** PROBLEM REQUIREMENTS **
In your copy of the listing below, reproduce each word exactly and include no pictures.

** RECORD SET **
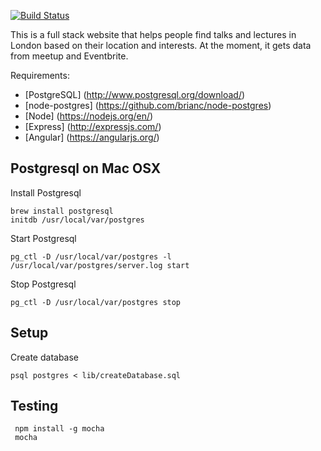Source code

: [![Build Status](https://travis-ci.org/PaulinaStypinska/talks-and-lectures-app.svg)](https://travis-ci.org/PaulinaStypinska/talks-and-lectures-app)

This is a full stack website that helps people find talks and lectures in London based on their location and interests. At the moment, it gets data from meetup and Eventbrite.

Requirements:

- [PostgreSQL] (http://www.postgresql.org/download/)
- [node-postgres] (https://github.com/brianc/node-postgres)
- [Node] (https://nodejs.org/en/)
- [Express] (http://expressjs.com/)
- [Angular] (https://angularjs.org/)


Postgresql on Mac OSX
-----------------------

Install Postgresql

    brew install postgresql
    initdb /usr/local/var/postgres

Start Postgresql

    pg_ctl -D /usr/local/var/postgres -l /usr/local/var/postgres/server.log start
    
Stop Postgresql

    pg_ctl -D /usr/local/var/postgres stop

Setup
-----
    
Create database

    psql postgres < lib/createDatabase.sql 
    
Testing
-------
     npm install -g mocha
     mocha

** RESPONSE AREA **
Source code

: [![Build Status](https://travis-ci.org/PaulinaStypinska/talks-and-lectures-app.svg)](https://travis-ci.org/PaulinaStypinska/talks-and-lectures-app)

This is a full stack website that helps people find talks and lectures in London based on their location and interests. At the moment, it gets data from meetup and Eventbrite.

Requirements:

- [PostgreSQL] (http://www.postgresql.org/download/)
- [node-postgres] (https://github.com/brianc/node-postgres)
- [Node] (https://nodejs.org/en/)
- [Express] (http://expressjs.com/)
- [Angular] (https://angularjs.org/)


Postgresql on Mac OSX
-----------------------

Install Postgresql

    brew install postgresql
    initdb /usr/local/var/postgres

Start Postgresql

    pg_ctl -D /usr/local/var/postgres -l /usr/local/var/postgres/server.log start
    
Stop Postgresql

    pg_ctl -D /usr/local/var/postgres stop

Setup
-----
    
Create database

    psql postgres < lib/createDatabase.sql 
    
Testing
-------
     npm install -g mocha
     mocha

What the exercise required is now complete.